ALM What is the place, when you’re commissioning new work, for really cutting-edge [work]? How much are you gearing it toward trying to make it work for the audience?
PG I am not trying to do anything that is against the audience. I think that you can’t run a theater without thinking about the number of seats you have. If we had the luxury of having a small experimental theater on the side, I would do all kinds of things that I can’t do here. But we have a 3800-seat theater, that operates at a huge deficit, huge financial costs, and I am limited to what I believe can work in that space. But that doesn’t mean that I’m not going to take chances. I do all the time.
If we were to try to only present things that we thought would make the audience happy, we would fail. Same reason why Hollywood fails all the time. It doesn’t work. You have to try to go beyond what the audience is expecting, and hope that they’re going to go with you. And that can be something as offbeat as this Internet murder opera that Nico Muhly is making, or it can be “The Nose.” The more far afield you go, the more brilliant it has to be to capture the imagination of the public.
ALM Finally, why do new opera at all?
PG Because I think the only way that opera can survive is by expanding the repertory. If it was possible only to have extended runs of “Bohème” and “Traviata” and “Tosca,” first of all it wouldn’t be interesting. Secondly, the public wouldn’t go, because at a certain point - Baz Luhrman produced that brilliant “Bohème” [on Broadway]. Financially he failed. They couldn’t sustain an audience.
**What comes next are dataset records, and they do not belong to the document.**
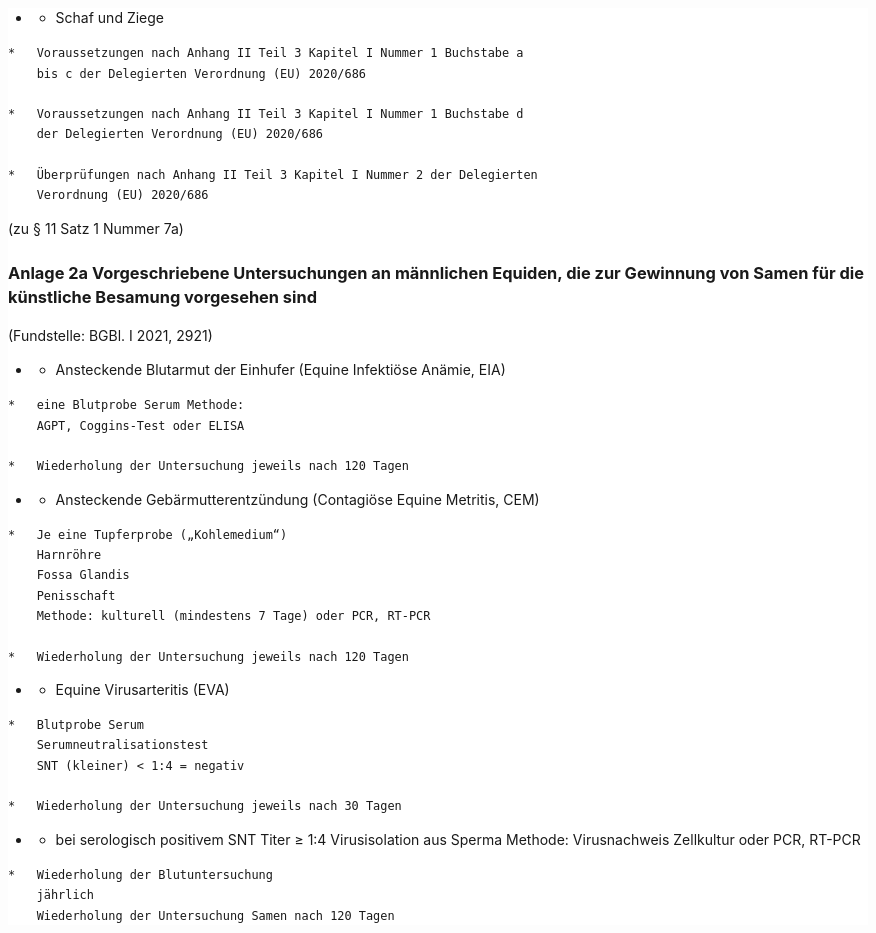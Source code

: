 
*    *   Schaf und Ziege

    *   Voraussetzungen nach Anhang II Teil 3 Kapitel I Nummer 1 Buchstabe a
        bis c der Delegierten Verordnung (EU) 2020/686

    *   Voraussetzungen nach Anhang II Teil 3 Kapitel I Nummer 1 Buchstabe d
        der Delegierten Verordnung (EU) 2020/686

    *   Überprüfungen nach Anhang II Teil 3 Kapitel I Nummer 2 der Delegierten
        Verordnung (EU) 2020/686



(zu § 11 Satz 1 Nummer 7a)

### Anlage 2a Vorgeschriebene Untersuchungen an männlichen Equiden, die zur Gewinnung von Samen für die künstliche Besamung vorgesehen sind

(Fundstelle: BGBl. I 2021, 2921)



*    *   Ansteckende Blutarmut der Einhufer (Equine Infektiöse Anämie, EIA)

    *   eine Blutprobe Serum Methode:
        AGPT, Coggins-Test oder ELISA

    *   Wiederholung der Untersuchung jeweils nach 120 Tagen


*    *   Ansteckende Gebärmutterentzündung (Contagiöse Equine Metritis, CEM)

    *   Je eine Tupferprobe („Kohlemedium“)
        Harnröhre
        Fossa Glandis
        Penisschaft
        Methode: kulturell (mindestens 7 Tage) oder PCR, RT-PCR

    *   Wiederholung der Untersuchung jeweils nach 120 Tagen


*    *   Equine Virusarteritis (EVA)

    *   Blutprobe Serum
        Serumneutralisationstest
        SNT (kleiner) < 1:4 = negativ

    *   Wiederholung der Untersuchung jeweils nach 30 Tagen


*    *   bei serologisch positivem SNT Titer ≥ 1:4
        Virusisolation aus Sperma
        Methode:
        Virusnachweis Zellkultur oder PCR,
        RT-PCR

    *   Wiederholung der Blutuntersuchung
        jährlich
        Wiederholung der Untersuchung Samen nach 120 Tagen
The commitment that we have is to expanding the repertory with new operas, but also with new operas that are new to the Met. I think one of the great events next season is going to be “Nixon in China” here. Even though this opera has been known, has been seen, I think it’s going to be special being on the Met stage. And I think that I have a responsibility running this theater to present major contemporary works that have been neglected by this theater. I had a deliberate plan with John Adams to do first “Doctor Atomic” and then to do “Nixon in China.” We’re commissioning a new production of “The Tempest,” [by] Thomas Adès, that he’s going to conduct here. It will be the third production of this piece. So the commissioning program is one source of new material. Other sources are masterpieces that have never been done here, of recent vintage, and direct commissions, like the Golijov.
ALM Do you have other direct commissions in the pipeline?
PG No. That’s the only one.
ALM How about the revival of “The Ghosts of Versailles?”
PG I still haven’t figured out when we’re going to do that. I wanted to do that, as you know, and I still do. It’s a very important piece. It’s not on the schedule at the moment.